Categorical Perception: A Groundwork for Deep Learning
- URL: http://arxiv.org/abs/2012.05549v1
- Date: Thu, 10 Dec 2020 09:41:38 GMT
- Title: Categorical Perception: A Groundwork for Deep Learning
- Authors: Laurent Bonnasse-Gahot and Jean-Pierre Nadal
- Abstract summary: We study categorical effects in artificial neural networks.
We show on both shallow and deep neural networks that category learning automatically induces categorical perception.
An important outcome of our analysis is to provide a coherent and unifying view of the efficacy of the dropout regularization technique.
- Score: 0.0
- License: http://arxiv.org/licenses/nonexclusive-distrib/1.0/
- Abstract: Classification is one of the major tasks that deep learning is successfully
tackling. Categorization is also a fundamental cognitive ability. A well-known
perceptual consequence of categorization in humans and other animals, called
categorical perception, is characterized by a within-category compression and a
between-category separation: two items, close in input space, are perceived
closer if they belong to the same category than if they belong to different
categories. Elaborating on experimental and theoretical results in cognitive
science, here we study categorical effects in artificial neural networks. Our
formal and numerical analysis provides insights into the geometry of the neural
representation in deep layers, with expansion of space near category boundaries
and contraction far from category boundaries. We investigate categorical
representation by using two complementary approaches: one mimics experiments in
psychophysics and cognitive neuroscience by means of morphed continua between
stimuli of different categories, while the other introduces a categoricality
index that quantifies the separability of the classes at the population level
(a given layer in the neural network). We show on both shallow and deep neural
networks that category learning automatically induces categorical perception.
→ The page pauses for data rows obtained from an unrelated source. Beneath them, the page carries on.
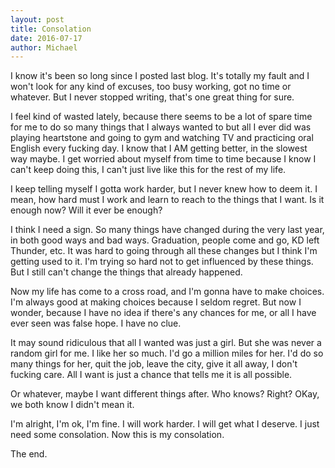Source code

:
 ```yaml
---
layout: post
title: Consolation
date: 2016-07-17
author: Michael
---
```


I know it's been so long since I posted last blog. It's totally my fault and I won't look for any kind of excuses, too busy working, got no time or whatever. But I never stopped writing, that's one great thing for sure.

I feel kind of wasted lately, because there seems to be a lot of spare time for me to do so many things that I always wanted to but all I ever did was playing heartstone and going to gym and watching TV and practicing oral English every fucking day. I know that I AM getting better, in the slowest way maybe. I get worried about myself from time to time because I know I can't keep doing this, I can't just live like this for the rest of my life.

I keep telling myself I gotta work harder, but I never knew how to deem it. I mean, how hard must I work and learn to reach to the things that I want. Is it enough now? Will it ever be enough?

I think I need a sign. So many things have changed during the very last year, in both good ways and bad ways. Graduation, people come and go, KD left Thunder, etc. It was hard to going through all these changes but I think I'm getting used to it. I'm trying so hard not to get influenced by these things. But I still can't change the things that already happened.

Now my life has come to a cross road, and I'm gonna have to make choices. I'm always good at making choices because I seldom regret. But now I wonder, because I have no idea if there's any chances for me, or all I have ever seen was false hope. I have no clue.

It may sound ridiculous that all I wanted was just a girl. But she was never a random girl for me. I like her so much. I'd go a million miles for her. I'd do so many things for her, quit the job, leave the city, give it all away, I don't fucking care. All I want is just a chance that tells me it is all possible. 

Or whatever, maybe I want different things after. Who knows? Right? OKay, we both know I didn't mean it.

I'm alright, I'm ok, I'm fine. I will work harder. I will get what I deserve. I just need some consolation. Now this is my consolation.

The end.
We further show that the deeper a layer, the stronger the categorical effects.
An important outcome of our analysis is to provide a coherent and unifying view
of the efficacy of different heuristic practices of the dropout regularization
technique. Our views, which find echoes in the neuroscience literature, insist
on the differential role of noise as a function of the level of representation
and in the course of learning: noise injected in the hidden layers gets
structured according to the organization of the categories, more variability
being allowed within a category than across classes.